One of my upcoming classes basically amounts to a group of students working together in a team to make a game. I expect them to have some great experiences, and the classroom is a much better place than the first industry job to make some serious beginner mistakes. So, I'm really excited about this one.
Then there's the question of grading. If I have a programmer, a couple of designers, a producer, an artist, maybe a sound guy, all working on different aspects of the same project... how do I grade them?
So far, I've come up with several possible methods:
1) The "I know it when I see it" method. No quantitative grading at all, I just assign whatever grade I feel the student deserves. While this would probably give the grades that are the most in line with what students have done, it's a terrible stress on the students themselves, and it puts a lot of burden on me to Get It Right. And if a student complains that they got an unfair grade, I have no defense.

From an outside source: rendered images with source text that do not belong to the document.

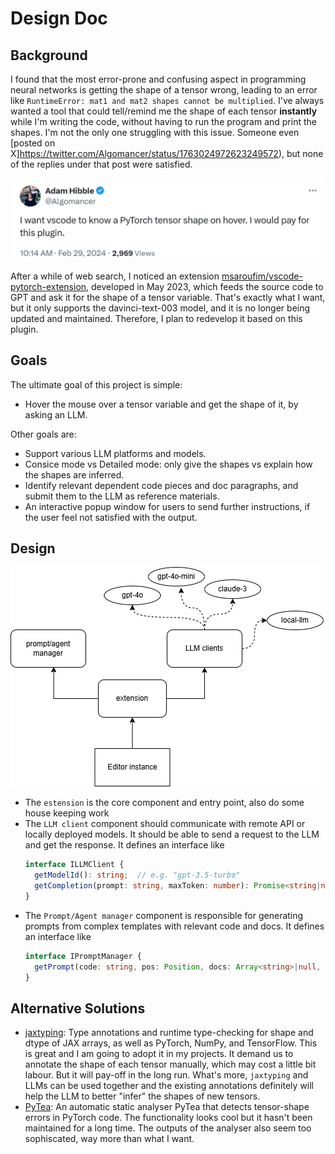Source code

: # Design Doc

## Background

I found that the most error-prone and confusing aspect in programming neural networks is getting the shape of a tensor wrong, leading to an error like `RuntimeError: mat1 and mat2 shapes cannot be multiplied`. I've always wanted a tool that could tell/remind me the shape of each tensor **instantly** while I'm writing the code, without having to run the program and print the shapes. I'm not the only one struggling with this issue. Someone even [posted on X]https://twitter.com/Algomancer/status/1763024972623249572), but none of the replies under that post were satisfied.

<img alt="tweet-screen" src="tweet-post.jpg" width=500>

After a while of web search, I noticed an extension [msaroufim/vscode-pytorch-extension](https://github.com/msaroufim/vscode-pytorch-extension), developed in May 2023, which feeds the source code to GPT and ask it for the shape of a tensor variable. That's exactly what I want, but it only supports the davinci-text-003 model, and it is no longer being updated and maintained. Therefore, I plan to redevelop it based on this plugin.

## Goals
The ultimate goal of this project is simple:
- Hover the mouse over a tensor variable and get the shape of it, by asking an LLM.

Other goals are:
- Support various LLM platforms and models.
- Consice mode vs Detailed mode: only give the shapes vs explain how the shapes are inferred.
- Identify relevant dependent code pieces and doc paragraphs, and submit them to the LLM as reference materials.
- An interactive popup window for users to send further instructions, if the user feel not satisfied with the output.


## Design

![design](design.png)

- The `estension` is the core component and entry point, also do some house keeping work
- The `LLM client` component should communicate with remote API or locally deployed models. It should be able to send a request to the LLM and get the response. It defines an interface like
  ```typescript
  interface ILLMClient {
    getModelId(): string;  // e.g. "gpt-3.5-turbo"
    getCompletion(prompt: string, maxToken: number): Promise<string|null>;
  }
  ```
- The `Prompt/Agent manager` component is responsible for generating prompts from complex templates with relevant code and docs. It defines an interface like
  ```typescript
  interface IPromptManager {
    getPrompt(code: string, pos: Position, docs: Array<string>|null, moreCode: Array<string>|null): string;
  }
  ```   


## Alternative Solutions

- [jaxtyping](https://github.com/google/jaxtyping): Type annotations and runtime type-checking for shape and dtype of JAX arrays, as well as PyTorch, NumPy, and TensorFlow. This is great and I am going to adopt it in my projects. It demand us to annotate the shape of each tensor manually, which may cost a little bit labour. But it will pay-off in the long run. What's more, `jaxtyping` and LLMs can be used together and the existing annotations definitely will help the LLM to better "infer" the shapes of new tensors.
- [PyTea](https://github.com/ropas/pytea): An automatic static analyser PyTea that detects tensor-shape errors in PyTorch code. The functionality looks cool but it hasn't been maintained for a long time. The outputs of the analyser also seem too sophiscated, way more than what I want.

2) The project-based method. I grade the final project, not the individual students. Everyone gets exactly the same grade. I don't like this, because it doesn't allow for variation in student abilities.
3) The discipline-based method. I grade the programming on the final project, and anyone who was a Programmer gets that grade. I do the same with design, art, audio and production. Everyone gets graded on their own work... except that you quickly realize that everyone's work affects everyone else. Maybe the game has a brilliant design, but it just can't be implemented by the programmer(s) in the amount of time we have; this is an issue with design
and programming
and production, so who gets a lower grade?
4) The method I'd like to try is a hybrid between project and discipline. I grade the final project on its various aspects, and each student gets a different weighting of those aspects based on their role:
- Programmers: 40% programming, 5% design, 10% art, 10% audio, 15% production.
- Designers: 15% programming, 40% design, 5% art, 5% audio, 15% production.
- Artists: 5% programming, 10% design, 40% art, 10% audio, 15% production.
- Audio: 10% programming, 5% design, 10% art, 40% audio, 15% production.
- Producers: 15% programming, 10% design, 10% art, 5% audio, 40% production.
- Everyone also has 20% class participation. Class time is roughly the equivalent of team meetings, and not showing up for work is obviously bad.
Where the five categories are roughly defined as:
- Programming: does the game work? How buggy is it?
- Design: is the game fun?
- Art: does the game look good?
- Audio: does the game sound good?
- Production: did the game get finished on time with all of the intended features?
I'm hoping to impress on the students that their work affects the rest of the team, and the rest of the team's work affects them, and that in the industry they're ultimately "graded" on the sales of the final game above all else.